The Magnificent Church of St. Etienne-du-Mont – Paris (circa 1920)

This postcard was not mailed, so the provenance cannot be established clearly.

It is in the style of souvenir postcards published circa 1910-1920, but I saw similar postcards in Paris in the 1970’s and in the 1990’s -and suspect that the style has been reproduced in recent years.

For this Sunday in late summer, a remembrance of one of the oldest and most sacred spots in Paris.

On a hill (now in the Fifth Arrorndissement) above the marshy lowlands near the Seine, the Romans constructed great public works including baths, a theater, and villas.

In the 6th century, Clovis (first King of the Franks and the first Christian King) built a basilica atop the Roman ruins and he and his wife were buried there.

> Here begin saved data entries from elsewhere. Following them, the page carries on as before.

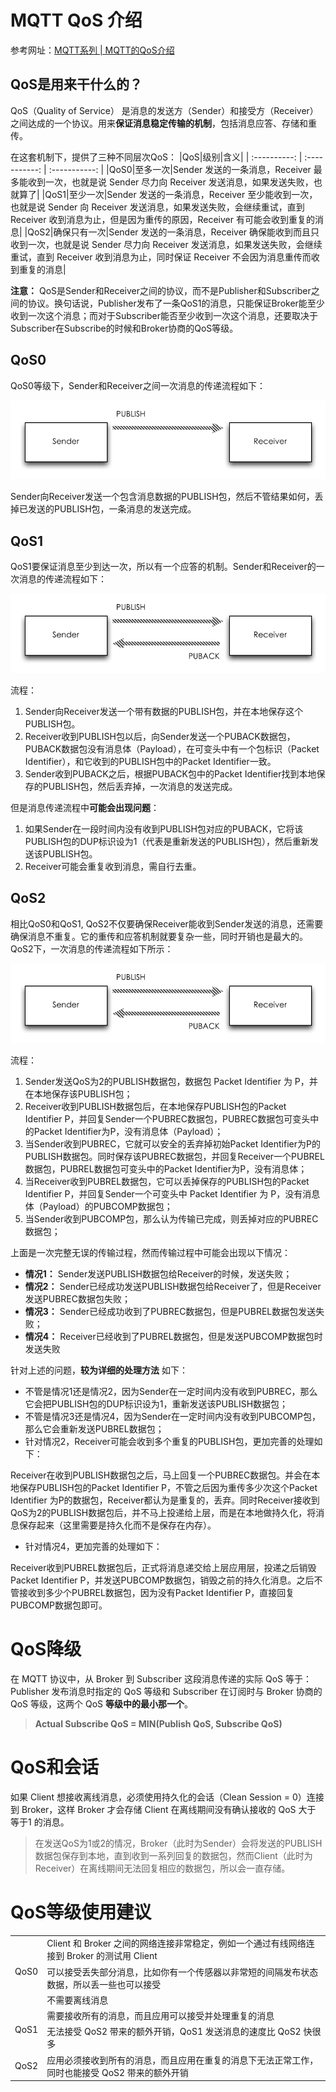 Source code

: # MQTT QoS 介绍

参考网址：[MQTT系列 | MQTT的QoS介绍](https://zhuanlan.zhihu.com/p/80203905)

## QoS是用来干什么的？

QoS（Quality of Service） 是消息的发送方（Sender）和接受方（Receiver）之间达成的一个协议。用来**保证消息稳定传输的机制**，包括消息应答、存储和重传。

在这套机制下，提供了三种不同层次QoS：
|QoS|级别|含义|
| :----------: | :-----------:  | :-----------: |
|QoS0|至多一次|Sender 发送的一条消息，Receiver 最多能收到一次，也就是说 Sender 尽力向 Receiver 发送消息，如果发送失败，也就算了|
|QoS1|至少一次|Sender 发送的一条消息，Receiver 至少能收到一次，也就是说 Sender 向 Receiver 发送消息，如果发送失败，会继续重试，直到 Receiver 收到消息为止，但是因为重传的原因，Receiver 有可能会收到重复的消息|
|QoS2|确保只有一次|Sender 发送的一条消息，Receiver 确保能收到而且只收到一次，也就是说 Sender 尽力向 Receiver 发送消息，如果发送失败，会继续重试，直到 Receiver 收到消息为止，同时保证 Receiver 不会因为消息重传而收到重复的消息|

**注意：** QoS是Sender和Receiver之间的协议，而不是Publisher和Subscriber之间的协议。换句话说，Publisher发布了一条QoS1的消息，只能保证Broker能至少收到一次这个消息；而对于Subscriber能否至少收到一次这个消息，还要取决于Subscriber在Subscribe的时候和Broker协商的QoS等级。

## QoS0

QoS0等级下，Sender和Receiver之间一次消息的传递流程如下：

![QoS0消息传递流程图](assets/images/QoS0消息传递流程图.png)

Sender向Receiver发送一个包含消息数据的PUBLISH包，然后不管结果如何，丢掉已发送的PUBLISH包，一条消息的发送完成。

## QoS1

QoS1要保证消息至少到达一次，所以有一个应答的机制。Sender和Receiver的一次消息的传递流程如下：

![QoS1消息传递流程图](assets/images/QoS1消息传递流程图.png)

流程：

1. Sender向Receiver发送一个带有数据的PUBLISH包，并在本地保存这个PUBLISH包。
2. Receiver收到PUBLISH包以后，向Sender发送一个PUBACK数据包，PUBACK数据包没有消息体（Payload），在可变头中有一个包标识（Packet Identifier），和它收到的PUBLISH包中的Packet Identifier一致。
3. Sender收到PUBACK之后，根据PUBACK包中的Packet Identifier找到本地保存的PUBLISH包，然后丢弃掉，一次消息的发送完成。

但是消息传递流程中**可能会出现问题**：

1. 如果Sender在一段时间内没有收到PUBLISH包对应的PUBACK，它将该PUBLISH包的DUP标识设为1（代表是重新发送的PUBLISH包），然后重新发送该PUBLISH包。
1. Receiver可能会重复收到消息，需自行去重。

## QoS2

相比QoS0和QoS1, QoS2不仅要确保Receiver能收到Sender发送的消息，还需要确保消息不重复。它的重传和应答机制就要复杂一些，同时开销也是最大的。QoS2下，一次消息的传递流程如下所示：

![QoS1消息传递流程图](assets/images/QoS1消息传递流程图.png)

流程：

1. Sender发送QoS为2的PUBLISH数据包，数据包 Packet Identifier 为 P，并在本地保存该PUBLISH包；
1. Receiver收到PUBLISH数据包后，在本地保存PUBLISH包的Packet Identifier P，并回复Sender一个PUBREC数据包，PUBREC数据包可变头中的Packet Identifier为P，没有消息体（Payload）；
1. 当Sender收到PUBREC，它就可以安全的丢弃掉初始Packet Identifier为P的PUBLISH数据包。同时保存该PUBREC数据包，并回复Receiver一个PUBREL数据包，PUBREL数据包可变头中的Packet Identifier为P，没有消息体；
1. 当Receiver收到PUBREL数据包，它可以丢掉保存的PUBLISH包的Packet Identifier P，并回复Sender一个可变头中 Packet Identifier 为 P，没有消息体（Payload）的PUBCOMP数据包；
1. 当Sender收到PUBCOMP包，那么认为传输已完成，则丢掉对应的PUBREC数据包；

上面是一次完整无误的传输过程，然而传输过程中可能会出现以下情况：

* **情况1：** Sender发送PUBLISH数据包给Receiver的时候，发送失败；
* **情况2：** Sender已经成功发送PUBLISH数据包给Receiver了，但是Receiver发送PUBREC数据包失败；
* **情况3：** Sender已经成功收到了PUBREC数据包，但是PUBREL数据包发送失败；
* **情况4：** Receiver已经收到了PUBREL数据包，但是发送PUBCOMP数据包时发送失败

针对上述的问题，**较为详细的处理方法** 如下：

* 不管是情况1还是情况2，因为Sender在一定时间内没有收到PUBREC，那么它会把PUBLISH包的DUP标识设为1，重新发送该PUBLISH数据包；
* 不管是情况3还是情况4，因为Sender在一定时间内没有收到PUBCOMP包，那么它会重新发送PUBREL数据包；
* 针对情况2，Receiver可能会收到多个重复的PUBLISH包，更加完善的处理如下： 

Receiver在收到PUBLISH数据包之后，马上回复一个PUBREC数据包。并会在本地保存PUBLISH包的Packet Identifier P，不管之后因为重传多少次这个Packet Identifier 为P的数据包，Receiver都认为是重复的，丢弃。同时Receiver接收到QoS为2的PUBLISH数据包后，并不马上投递给上层，而是在本地做持久化，将消息保存起来（这里需要是持久化而不是保存在内存）。

* 针对情况4，更加完善的处理如下：

Receiver收到PUBREL数据包后，正式将消息递交给上层应用层，投递之后销毁Packet Identifier P，并发送PUBCOMP数据包，销毁之前的持久化消息。之后不管接收到多少个PUBREL数据包，因为没有Packet Identifier P，直接回复PUBCOMP数据包即可。

# QoS降级

在 MQTT 协议中，从 Broker 到 Subscriber 这段消息传递的实际 QoS 等于：Publisher 发布消息时指定的 QoS 等级和 Subscriber 在订阅时与 Broker 协商的 QoS 等级，这两个 QoS **等级中的最小那一个**。

> **Actual Subscribe QoS = MIN(Publish QoS, Subscribe QoS)**

# QoS和会话

如果 Client 想接收离线消息，必须使用持久化的会话（Clean Session = 0）连接到 Broker，这样 Broker 才会存储 Client 在离线期间没有确认接收的 QoS 大于 等于1 的消息。

> 在发送QoS为1或2的情况，Broker（此时为Sender）会将发送的PUBLISH数据包保存到本地，直到收到一系列回复的数据包，然而Client（此时为Receiver）在离线期间无法回复相应的数据包，所以会一直存储。

# QoS等级使用建议

<table>
    <tbody>
        <tr>
            <td rowspan=3>QoS0</td>
            <td>Client 和 Broker 之间的网络连接非常稳定，例如一个通过有线网络连接到 Broker 的测试用 Client</td>
        </tr>
        <tr>
            <td>可以接受丢失部分消息，比如你有一个传感器以非常短的间隔发布状态数据，所以丢一些也可以接受</td>
        </tr>
        <tr>
            <td>不需要离线消息</td>
        </tr>
        <tr>
            <td rowspan=2>QoS1</td>
            <td>需要接收所有的消息，而且应用可以接受并处理重复的消息</td>
        </tr>
        <tr>
            <td>无法接受 QoS2 带来的额外开销，QoS1 发送消息的速度比 QoS2 快很多</td>
        </tr>
        <tr>
            <td>QoS2</td>
            <td>应用必须接收到所有的消息，而且应用在重复的消息下无法正常工作，同时也能接受 QoS2 带来的额外开销</td>
        </tr>
    </tbody>
</table>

In later years, an abbey church was constructed beside the basilica, and later still, the basilica was replaced by the church that became St. Etienne-du-Mont.

https://en.wikipedia.org/wiki/Saint-%C3%89tienne-du-Mont

The church was constructed through years in which prevailing architectural styles changed, so the facade is an amazing combination of architectural features from the Gothic, Renaissance, and other periods.

When the nearby abbey was destroyed to construct the great Temple that became the Pantheon (by Louis the XVth), the ancient shrine and treasures related to St. Genevieve were translated to St. Etienne-du-Mont.

Due to its proximity to the Sorbonne, many notable French notables were buried at St. Etienne.

Here is an image of the exterior, shared on Wikipedia.

During the French Revolution, the Church of St. Etienne and the Pantheon were secularized; the relics of St. Genevieve were destroyed and the enshrined treasures were seized.

A new reliquary was constructed in the 19th century to house elements of the destroyed shrine and any remaining relics of the city’s Patron Saint.

Here is an image from the Wiki:

The Pantheon was never re-consecrated, and remains a temple to illustrious notables of the French secular state.

St. Etienne was re-consecrated and remains as one of the most beautiful, light-filled sanctuaries in Paris.

Despite the enormous rood screen of stone, erected in the bridge style, the interior is amazingly delicate – the height of the nave encloses enormous windows.

Almost fifty years ago, I first visited the church in order to see what has been preserved of the early-Christian shrine of St. Genevieve and to pay respects to the tomb of Blaise Pascal who is interred there.

https://en.wikipedia.org/wiki/Blaise_Pascal

This postcard was for sale in one of the small booksellers’ shops what one could then find in Paris.